▸ EXERCISE
Scan the records for the word "logalpha". Return each line where it is found.

(DATA Opens)

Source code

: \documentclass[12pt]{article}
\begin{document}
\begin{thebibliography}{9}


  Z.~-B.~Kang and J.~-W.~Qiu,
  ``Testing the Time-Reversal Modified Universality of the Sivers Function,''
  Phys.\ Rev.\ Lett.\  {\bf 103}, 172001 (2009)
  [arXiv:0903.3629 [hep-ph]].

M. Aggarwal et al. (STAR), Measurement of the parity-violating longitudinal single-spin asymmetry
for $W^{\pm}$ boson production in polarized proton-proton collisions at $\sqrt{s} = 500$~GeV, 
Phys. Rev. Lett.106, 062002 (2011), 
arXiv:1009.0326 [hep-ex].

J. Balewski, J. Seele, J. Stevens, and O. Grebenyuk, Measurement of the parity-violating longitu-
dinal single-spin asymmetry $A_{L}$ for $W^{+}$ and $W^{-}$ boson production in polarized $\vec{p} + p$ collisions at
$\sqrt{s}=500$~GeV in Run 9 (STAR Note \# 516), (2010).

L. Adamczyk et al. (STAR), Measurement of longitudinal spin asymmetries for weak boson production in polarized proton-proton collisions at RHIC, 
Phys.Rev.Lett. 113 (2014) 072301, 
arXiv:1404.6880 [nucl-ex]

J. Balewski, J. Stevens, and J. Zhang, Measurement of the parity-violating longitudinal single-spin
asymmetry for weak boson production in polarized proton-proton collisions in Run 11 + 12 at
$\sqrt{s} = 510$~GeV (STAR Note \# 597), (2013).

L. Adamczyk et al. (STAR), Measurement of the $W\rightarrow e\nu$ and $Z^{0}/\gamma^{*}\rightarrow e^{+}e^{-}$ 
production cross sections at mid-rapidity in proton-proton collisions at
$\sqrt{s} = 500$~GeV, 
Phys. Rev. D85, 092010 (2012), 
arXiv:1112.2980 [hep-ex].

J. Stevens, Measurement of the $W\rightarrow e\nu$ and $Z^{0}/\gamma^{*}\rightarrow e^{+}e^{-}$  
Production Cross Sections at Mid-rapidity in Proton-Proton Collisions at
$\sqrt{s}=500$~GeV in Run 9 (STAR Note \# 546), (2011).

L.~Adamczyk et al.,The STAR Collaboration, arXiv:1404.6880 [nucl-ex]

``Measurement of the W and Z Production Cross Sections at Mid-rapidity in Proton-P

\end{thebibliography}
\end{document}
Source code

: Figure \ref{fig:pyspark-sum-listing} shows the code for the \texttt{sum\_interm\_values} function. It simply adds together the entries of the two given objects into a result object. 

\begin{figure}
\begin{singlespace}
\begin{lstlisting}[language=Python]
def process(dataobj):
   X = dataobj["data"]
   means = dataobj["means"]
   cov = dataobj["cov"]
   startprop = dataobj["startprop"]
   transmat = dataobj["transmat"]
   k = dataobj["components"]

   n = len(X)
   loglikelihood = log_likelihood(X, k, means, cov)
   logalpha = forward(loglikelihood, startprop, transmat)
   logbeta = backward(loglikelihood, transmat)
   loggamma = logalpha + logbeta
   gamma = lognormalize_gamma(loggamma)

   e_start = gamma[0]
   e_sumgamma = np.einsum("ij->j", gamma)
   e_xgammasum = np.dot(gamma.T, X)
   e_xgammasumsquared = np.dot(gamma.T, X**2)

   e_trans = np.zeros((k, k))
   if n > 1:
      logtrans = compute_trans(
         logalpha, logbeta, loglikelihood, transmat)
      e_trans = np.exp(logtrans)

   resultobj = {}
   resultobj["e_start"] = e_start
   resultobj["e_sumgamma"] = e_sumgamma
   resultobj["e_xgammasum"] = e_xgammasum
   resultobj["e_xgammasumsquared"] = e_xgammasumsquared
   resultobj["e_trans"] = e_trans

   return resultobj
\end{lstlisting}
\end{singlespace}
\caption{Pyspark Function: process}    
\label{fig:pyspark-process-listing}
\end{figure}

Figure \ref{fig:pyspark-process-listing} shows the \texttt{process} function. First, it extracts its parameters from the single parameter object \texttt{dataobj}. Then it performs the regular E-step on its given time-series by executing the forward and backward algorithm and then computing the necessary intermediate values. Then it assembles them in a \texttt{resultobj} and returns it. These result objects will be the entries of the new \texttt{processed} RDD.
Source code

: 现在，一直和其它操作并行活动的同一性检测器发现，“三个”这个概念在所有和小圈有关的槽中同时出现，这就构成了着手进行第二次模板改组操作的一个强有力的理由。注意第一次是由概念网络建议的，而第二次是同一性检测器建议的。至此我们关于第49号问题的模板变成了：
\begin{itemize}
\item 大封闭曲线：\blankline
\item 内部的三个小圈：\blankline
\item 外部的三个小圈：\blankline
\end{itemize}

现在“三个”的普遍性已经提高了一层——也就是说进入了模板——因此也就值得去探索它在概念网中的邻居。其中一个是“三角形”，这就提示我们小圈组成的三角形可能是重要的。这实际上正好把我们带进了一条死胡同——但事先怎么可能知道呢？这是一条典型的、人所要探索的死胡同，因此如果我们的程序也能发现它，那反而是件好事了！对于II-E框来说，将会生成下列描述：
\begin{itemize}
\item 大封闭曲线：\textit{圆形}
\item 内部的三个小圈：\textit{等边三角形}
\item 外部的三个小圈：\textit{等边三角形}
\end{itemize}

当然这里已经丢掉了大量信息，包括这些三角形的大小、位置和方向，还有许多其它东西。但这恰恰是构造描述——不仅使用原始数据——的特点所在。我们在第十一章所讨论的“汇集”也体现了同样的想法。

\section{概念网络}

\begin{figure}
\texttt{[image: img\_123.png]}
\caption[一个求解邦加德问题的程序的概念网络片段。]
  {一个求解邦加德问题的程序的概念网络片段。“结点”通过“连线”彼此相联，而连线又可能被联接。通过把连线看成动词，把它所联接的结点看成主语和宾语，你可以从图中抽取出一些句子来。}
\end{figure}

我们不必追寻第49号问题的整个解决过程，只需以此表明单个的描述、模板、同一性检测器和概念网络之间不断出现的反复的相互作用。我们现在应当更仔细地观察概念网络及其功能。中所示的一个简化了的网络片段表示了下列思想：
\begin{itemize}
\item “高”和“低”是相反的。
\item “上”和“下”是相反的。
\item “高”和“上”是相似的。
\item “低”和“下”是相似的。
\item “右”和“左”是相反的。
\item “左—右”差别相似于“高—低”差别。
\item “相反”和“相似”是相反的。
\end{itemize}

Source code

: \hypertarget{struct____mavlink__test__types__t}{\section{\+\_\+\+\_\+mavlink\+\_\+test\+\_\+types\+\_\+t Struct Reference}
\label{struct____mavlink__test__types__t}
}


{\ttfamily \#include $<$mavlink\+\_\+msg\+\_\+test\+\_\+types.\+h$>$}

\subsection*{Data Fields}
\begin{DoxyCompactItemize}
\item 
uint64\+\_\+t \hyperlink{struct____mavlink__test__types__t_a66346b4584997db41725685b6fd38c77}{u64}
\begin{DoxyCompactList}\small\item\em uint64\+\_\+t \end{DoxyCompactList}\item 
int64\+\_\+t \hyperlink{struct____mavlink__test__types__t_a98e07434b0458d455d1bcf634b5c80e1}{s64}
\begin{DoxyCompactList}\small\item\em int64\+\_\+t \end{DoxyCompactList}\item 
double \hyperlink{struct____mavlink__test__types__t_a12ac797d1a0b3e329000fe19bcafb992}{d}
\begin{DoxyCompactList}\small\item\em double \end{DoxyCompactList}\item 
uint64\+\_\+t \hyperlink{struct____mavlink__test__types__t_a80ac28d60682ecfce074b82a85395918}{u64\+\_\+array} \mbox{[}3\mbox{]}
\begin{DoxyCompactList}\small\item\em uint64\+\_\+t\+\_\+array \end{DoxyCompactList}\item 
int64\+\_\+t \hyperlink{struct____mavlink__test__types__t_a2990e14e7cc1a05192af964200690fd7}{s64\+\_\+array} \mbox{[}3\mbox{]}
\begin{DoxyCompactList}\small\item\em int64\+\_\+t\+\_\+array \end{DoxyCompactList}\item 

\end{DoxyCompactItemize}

(DATA Closes)

▸ TASK RESULT
   logalpha = forward(loglikelihood, startprop, transmat)
   loggamma = logalpha + logbeta
         logalpha, logbeta, loglikelihood, transmat)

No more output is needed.